Ma fille est née avec un syndrome rare : le syndrome de Morsier.  Sa condition affecte le méridien du cerveau. Après quelques semaines de vie, elle ne semblait pas me regarder et ses yeux étaient toujours évasifs.  Ils ont découvert qu’une membrane manquait à l’appel lors d’une échographie de la fontanelle.

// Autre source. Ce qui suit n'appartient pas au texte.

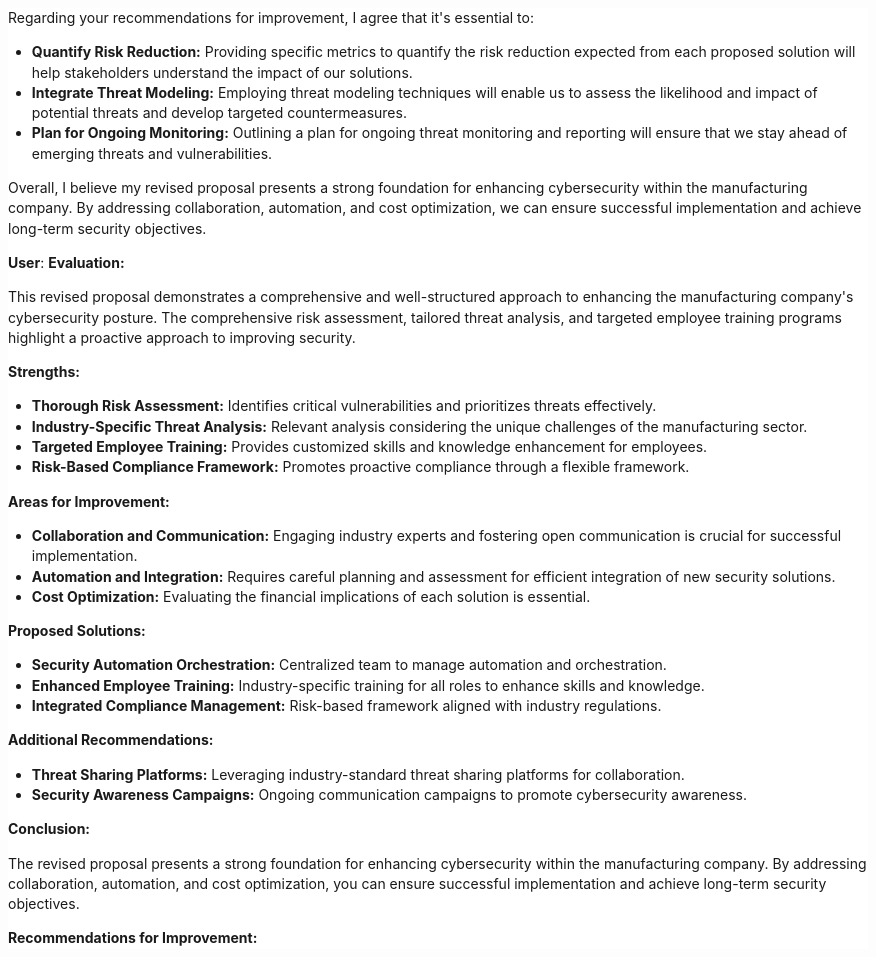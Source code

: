 Regarding your recommendations for improvement, I agree that it's essential to:

* **Quantify Risk Reduction:** Providing specific metrics to quantify the risk reduction expected from each proposed solution will help stakeholders understand the impact of our solutions.
* **Integrate Threat Modeling:** Employing threat modeling techniques will enable us to assess the likelihood and impact of potential threats and develop targeted countermeasures.
* **Plan for Ongoing Monitoring:** Outlining a plan for ongoing threat monitoring and reporting will ensure that we stay ahead of emerging threats and vulnerabilities.

Overall, I believe my revised proposal presents a strong foundation for enhancing cybersecurity within the manufacturing company. By addressing collaboration, automation, and cost optimization, we can ensure successful implementation and achieve long-term security objectives.

**User**: **Evaluation:**

This revised proposal demonstrates a comprehensive and well-structured approach to enhancing the manufacturing company's cybersecurity posture. The comprehensive risk assessment, tailored threat analysis, and targeted employee training programs highlight a proactive approach to improving security.

**Strengths:**

- **Thorough Risk Assessment:** Identifies critical vulnerabilities and prioritizes threats effectively.
- **Industry-Specific Threat Analysis:** Relevant analysis considering the unique challenges of the manufacturing sector.
- **Targeted Employee Training:** Provides customized skills and knowledge enhancement for employees.
- **Risk-Based Compliance Framework:** Promotes proactive compliance through a flexible framework.

**Areas for Improvement:**

- **Collaboration and Communication:** Engaging industry experts and fostering open communication is crucial for successful implementation.
- **Automation and Integration:** Requires careful planning and assessment for efficient integration of new security solutions.
- **Cost Optimization:** Evaluating the financial implications of each solution is essential.

**Proposed Solutions:**

- **Security Automation Orchestration:** Centralized team to manage automation and orchestration.
- **Enhanced Employee Training:** Industry-specific training for all roles to enhance skills and knowledge.
- **Integrated Compliance Management:** Risk-based framework aligned with industry regulations.

**Additional Recommendations:**

- **Threat Sharing Platforms:** Leveraging industry-standard threat sharing platforms for collaboration.
- **Security Awareness Campaigns:** Ongoing communication campaigns to promote cybersecurity awareness.

**Conclusion:**

The revised proposal presents a strong foundation for enhancing cybersecurity within the manufacturing company. By addressing collaboration, automation, and cost optimization, you can ensure successful implementation and achieve long-term security objectives.

**Recommendations for Improvement:**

Ils ont voulu tester plus loin.

 

Elle a passé deux examens : une résonnance magnétique et un examen de potentiel évoqué qui test les voies visuelles de l’œil au cerveau pour en connaître le temps de réponse.

 

Il n’y avait aucune réponse, absolument aucune.

 

Le diagnostic était clair : aucune perception de lumière possible.

 

La cause : absence du chiasma optique.  Ce dernier est la jonction croisée de l’œil a l’hémisphère opposé.  Sans cette connexion, aucune vision n’est même possible.

 

Ma fille a 17 ans et elle peut lire même de petits caractères sans lunette.

 

Vous en voulez une autre ?

 

En 2005, j’étais enceinte de quelques semaines et parce que je j’avais des douleurs abdominales je me suis  rendue à l’urgence.  Comme la grossesse était absente de mon utérus, le médecin a conclu que je faisais une grossesse ectopique et il m’a admis à l’hôpital pour une chirurgie.  Il n’y a vraiment rien à faire en cas de grossesse extra utérine.

 

Une résidente est venue me voir pour les préparations de pré-chirurgie et elle ne semblait pas tellement en accord avec le diagnostic.  Elle m’a dit qu’elle préférait attendre un jour ou deux et surveiller mon état de très près!

 

Bref ma fille a maintenant onze ans!

 

Ces exemples étaient nécessaires à mon explication.  Je ne cesserai pas d’appartenir à ma famille.  Les autorités n’auront pas le dernier mot.  De plus, j’ai du mal à approuver le côté éthique des transplantations d’organes.  Un peu plus de la moitié des patients ayant reçu une greffe de poumons survivent plus de 5 ans.

 

En sachant que les transplantations coûtent près d’un million de dollars (incluant les médicaments postopératoires pour la durée de la vie du patient), est-ce que nous transplantons des patients trop âgés ?  Est-ce que ceux-ci devraient se retrouver sur la même liste d’attente que les patients de 21 ans ?

 

Est-ce qu’on devrait ajouter le mode de vie dans le processus d’acceptation de la procédure.  Est-ce qu’un homme qui a fumé pendant 40 ans est priorisé de la même façon que la jeune mère de famille qui souffre de la fibrose kystique.

 

Certains diront que nous avons tous une seconde chance.  Je le crois aussi… mais avec une petite pensée pour les jeunes enfants en deuil.

 

À mon décès, je vais faire le don de mes organes. J’ai tout simplement autorisé ma famille à prendre ma décision plutôt que l’état.